Waste as a natural resource
Things get particularly interesting when organic residues from agriculture are used to produce biobased materials. There are now many new technical approaches that are ready for the market, such as bags made from Piñatex, a nonwoven fabric made from pineapple leaf fibers, QMilk, a textile fiber made from milk waste from the food industry developed by microbiologist and fashion designer Anke Domaske, and leather made from fish skins by Femer, a company owned by Frenchwoman Marielle Philip.

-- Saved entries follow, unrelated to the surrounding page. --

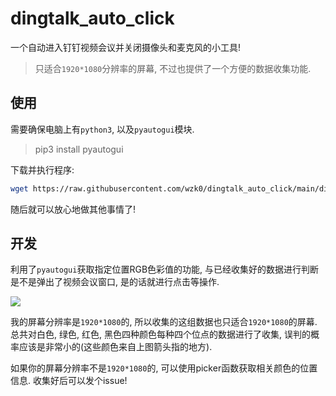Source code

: # dingtalk_auto_click

一个自动进入钉钉视频会议并关闭摄像头和麦克风的小工具!

> 只适合`1920*1080`分辨率的屏幕, 不过也提供了一个方便的数据收集功能.

## 使用

需要确保电脑上有`python3`, 以及`pyautogui`模块.

> pip3 install pyautogui

下载并执行程序:

```sh
wget https://raw.githubusercontent.com/wzk0/dingtalk_auto_click/main/dingtalk.py && python3 dingtalk.py
```

随后就可以放心地做其他事情了!

## 开发

利用了`pyautogui`获取指定位置RGB色彩值的功能, 与已经收集好的数据进行判断是不是弹出了视频会议窗口, 是的话就进行点击等操作.

![](https://ghproxy.com/https://raw.githubusercontent.com/wzk0/photo/main/202301071744118.png)

我的屏幕分辨率是`1920*1080`的, 所以收集的这组数据也只适合`1920*1080`的屏幕. 总共对白色, 绿色, 红色, 黑色四种颜色每种四个位点的数据进行了收集, 误判的概率应该是非常小的(这些颜色来自上图箭头指的地方).

如果你的屏幕分辨率不是`1920*1080`的, 可以使用picker函数获取相关颜色的位置信息. 收集好后可以发个issue!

But coffee grounds and rice husks can now also be processed into textiles. These new material innovations are valuable in driving forward a “circular economy” in which, in the best case scenario, no more waste is produced at all, as residual materials are not landfilled or incinerated, but completely recycled into the production cycle.

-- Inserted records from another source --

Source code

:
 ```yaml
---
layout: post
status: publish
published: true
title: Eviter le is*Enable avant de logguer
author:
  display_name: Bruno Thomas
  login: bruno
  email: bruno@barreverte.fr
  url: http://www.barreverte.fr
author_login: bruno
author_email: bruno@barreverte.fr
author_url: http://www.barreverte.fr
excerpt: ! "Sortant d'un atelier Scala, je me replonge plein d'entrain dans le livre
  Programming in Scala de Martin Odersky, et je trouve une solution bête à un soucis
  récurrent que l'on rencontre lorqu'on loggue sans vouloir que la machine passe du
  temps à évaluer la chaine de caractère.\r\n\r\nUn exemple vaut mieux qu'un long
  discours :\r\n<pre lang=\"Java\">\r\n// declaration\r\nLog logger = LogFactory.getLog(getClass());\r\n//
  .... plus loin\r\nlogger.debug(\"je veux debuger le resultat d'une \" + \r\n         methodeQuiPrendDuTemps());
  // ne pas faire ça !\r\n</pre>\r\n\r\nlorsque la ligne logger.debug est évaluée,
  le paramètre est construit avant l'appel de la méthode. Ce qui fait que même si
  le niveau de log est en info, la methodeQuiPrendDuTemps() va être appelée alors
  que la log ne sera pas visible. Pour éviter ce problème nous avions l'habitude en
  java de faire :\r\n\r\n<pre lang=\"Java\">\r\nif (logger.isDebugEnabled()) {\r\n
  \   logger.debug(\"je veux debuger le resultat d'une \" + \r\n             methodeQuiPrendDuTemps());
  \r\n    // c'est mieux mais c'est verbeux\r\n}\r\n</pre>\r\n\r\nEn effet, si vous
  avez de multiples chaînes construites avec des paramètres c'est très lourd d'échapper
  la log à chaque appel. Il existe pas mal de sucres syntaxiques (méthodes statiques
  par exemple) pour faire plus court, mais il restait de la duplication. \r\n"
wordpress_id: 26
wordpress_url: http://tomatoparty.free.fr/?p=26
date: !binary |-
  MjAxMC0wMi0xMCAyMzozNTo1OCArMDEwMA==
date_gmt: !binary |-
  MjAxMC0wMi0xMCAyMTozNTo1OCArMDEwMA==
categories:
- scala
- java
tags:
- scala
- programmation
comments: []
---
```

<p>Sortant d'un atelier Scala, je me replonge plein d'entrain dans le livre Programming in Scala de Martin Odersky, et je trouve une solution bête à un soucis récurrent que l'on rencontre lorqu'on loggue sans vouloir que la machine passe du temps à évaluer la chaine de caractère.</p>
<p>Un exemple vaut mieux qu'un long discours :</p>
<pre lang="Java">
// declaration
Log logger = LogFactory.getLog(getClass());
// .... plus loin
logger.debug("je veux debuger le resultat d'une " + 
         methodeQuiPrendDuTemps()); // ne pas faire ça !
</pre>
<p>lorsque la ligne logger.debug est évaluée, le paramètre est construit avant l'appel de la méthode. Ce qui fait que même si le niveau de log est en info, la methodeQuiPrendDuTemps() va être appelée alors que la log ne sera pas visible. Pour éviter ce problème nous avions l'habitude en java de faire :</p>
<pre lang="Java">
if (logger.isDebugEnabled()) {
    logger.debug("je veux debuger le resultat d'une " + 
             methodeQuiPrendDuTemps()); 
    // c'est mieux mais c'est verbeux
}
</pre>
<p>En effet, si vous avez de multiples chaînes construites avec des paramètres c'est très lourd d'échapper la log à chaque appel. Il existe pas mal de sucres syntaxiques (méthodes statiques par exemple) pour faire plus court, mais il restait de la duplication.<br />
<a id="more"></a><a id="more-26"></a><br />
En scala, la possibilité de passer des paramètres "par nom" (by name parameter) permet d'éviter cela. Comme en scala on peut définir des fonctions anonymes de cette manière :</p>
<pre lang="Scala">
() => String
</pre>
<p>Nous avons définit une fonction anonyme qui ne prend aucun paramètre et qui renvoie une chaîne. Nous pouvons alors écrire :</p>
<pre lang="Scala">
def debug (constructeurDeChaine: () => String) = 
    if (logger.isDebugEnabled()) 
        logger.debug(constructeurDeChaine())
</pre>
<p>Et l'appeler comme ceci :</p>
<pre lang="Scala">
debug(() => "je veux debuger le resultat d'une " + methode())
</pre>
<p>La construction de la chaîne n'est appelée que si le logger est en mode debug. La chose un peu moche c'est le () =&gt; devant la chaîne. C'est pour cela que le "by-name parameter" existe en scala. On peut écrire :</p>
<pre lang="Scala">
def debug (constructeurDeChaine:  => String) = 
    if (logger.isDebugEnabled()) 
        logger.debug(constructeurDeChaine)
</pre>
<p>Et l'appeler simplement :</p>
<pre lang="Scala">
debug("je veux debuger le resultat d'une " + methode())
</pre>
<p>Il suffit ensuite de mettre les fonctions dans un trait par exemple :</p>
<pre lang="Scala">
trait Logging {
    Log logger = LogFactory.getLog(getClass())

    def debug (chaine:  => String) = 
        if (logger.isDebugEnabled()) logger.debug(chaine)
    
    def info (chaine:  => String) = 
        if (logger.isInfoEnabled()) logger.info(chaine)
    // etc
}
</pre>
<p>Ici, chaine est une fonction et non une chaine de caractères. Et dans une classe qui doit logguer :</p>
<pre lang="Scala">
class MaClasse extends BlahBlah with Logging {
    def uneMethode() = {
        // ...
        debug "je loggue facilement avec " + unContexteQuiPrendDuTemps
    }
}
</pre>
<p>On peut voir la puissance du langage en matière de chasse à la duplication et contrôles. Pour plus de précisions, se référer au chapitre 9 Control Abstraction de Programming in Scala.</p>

The sea as alternative production site
Algae are also considered to have many environmentally friendly potentials. They can be used in a variety of ways without occupying land that is already used for food production. The raw material is interesting from an ecological point of view because it grows quickly and absorbs CO2 in the process. Luma Atelier from Arles cultivates microalgae in the sea for the production of colorful shapely algae tiles, which means that a bio-based product is also subject to a more ecologically advantageous production process. The algae-enriched bioplastic, from which the tiles are molded using an industrial injection process, can be used as wall coverings in both interior and exterior applications.
Luma Atelier will also be represented in the bayern design exhibition Material+, which can be seen in cooperation with the Neues Museum Nürnberg from April 2022.

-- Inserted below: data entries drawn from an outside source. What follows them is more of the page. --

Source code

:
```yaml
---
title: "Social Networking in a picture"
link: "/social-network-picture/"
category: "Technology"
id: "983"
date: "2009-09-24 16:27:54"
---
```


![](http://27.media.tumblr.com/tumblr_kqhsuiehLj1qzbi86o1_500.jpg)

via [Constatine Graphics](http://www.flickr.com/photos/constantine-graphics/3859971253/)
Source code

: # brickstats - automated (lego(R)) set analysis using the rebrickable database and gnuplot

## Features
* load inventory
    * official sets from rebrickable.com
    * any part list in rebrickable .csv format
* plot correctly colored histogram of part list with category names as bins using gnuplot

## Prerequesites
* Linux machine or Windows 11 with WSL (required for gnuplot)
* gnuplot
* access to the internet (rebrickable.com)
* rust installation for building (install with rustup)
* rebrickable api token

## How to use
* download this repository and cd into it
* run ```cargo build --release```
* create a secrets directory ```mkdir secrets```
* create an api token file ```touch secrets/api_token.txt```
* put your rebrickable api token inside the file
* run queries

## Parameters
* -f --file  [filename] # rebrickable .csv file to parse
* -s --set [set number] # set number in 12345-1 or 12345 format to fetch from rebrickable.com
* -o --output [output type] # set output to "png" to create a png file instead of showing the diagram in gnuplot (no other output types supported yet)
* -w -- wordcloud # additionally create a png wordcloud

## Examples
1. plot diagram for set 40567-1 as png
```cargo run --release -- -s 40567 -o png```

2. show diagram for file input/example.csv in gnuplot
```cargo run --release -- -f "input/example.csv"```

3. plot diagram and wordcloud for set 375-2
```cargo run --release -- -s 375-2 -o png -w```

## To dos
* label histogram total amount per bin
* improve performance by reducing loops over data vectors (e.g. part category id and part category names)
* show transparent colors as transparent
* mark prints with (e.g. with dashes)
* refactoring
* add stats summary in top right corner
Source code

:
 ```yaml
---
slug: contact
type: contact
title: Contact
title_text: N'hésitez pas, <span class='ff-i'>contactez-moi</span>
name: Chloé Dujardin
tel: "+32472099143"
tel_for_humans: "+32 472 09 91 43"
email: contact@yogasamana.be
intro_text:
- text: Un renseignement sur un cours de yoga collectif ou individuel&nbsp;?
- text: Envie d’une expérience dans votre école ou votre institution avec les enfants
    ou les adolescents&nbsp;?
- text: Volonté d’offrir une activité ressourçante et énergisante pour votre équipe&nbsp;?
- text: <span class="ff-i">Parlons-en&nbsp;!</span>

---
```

Designers take on a key role
When it comes to bringing novel materials to a broad audience, design plays a key role. Suzanne Lee, who is responsible for design at the New York-based company Modern Meadows and also founded the international industry meeting “Biofabricate” for biotechnologies at the interface between design and industry, also works at the interface between development and application. Modern Meadows works with collagen fibers derived from animal cells and grows a leather-like material from them in the lab under the brand name ZOA.
Like polymers derived from spider silk protein, this DNA-based tissue cultivation is one of the latest developments in materials research. British fashion designer Stella McCartney has already designed a sunny yellow dress made of this so-called spider silk, and the outdoor label The North Face has taken advantage of the unusual material properties to launch a parka that is both lightweight and extremely robust. And the Bavarian company adidas also makes sneakers from the yarn, saving up to 15% in weight compared to conventional sneakers.
You can participate and co-speculate about biomaterial futures in the Polyphonic Futures workshops by artist and designer Veronica Ranner. Ranner is also a professor at the Nanyang Technological University in Singapore, where she researches the potential of bio-digitality and biomaterials. In her Singapore studio and Munich, she pushes the boundaries of biodesign practices and research by examining reverse-engineered silk (“re-liquefied” silk). As this material is one of the few existing smart materials, it will not be rejected by human tissue but, instead, completely absorbed. Furthermore, due to its unique material topology, it can be utilised, e.g. as a bone and tissue substitute and a bridging biosensor that enables digital interfacing with the body. These qualities open up a whole new spectrum of wearable or implantable devices.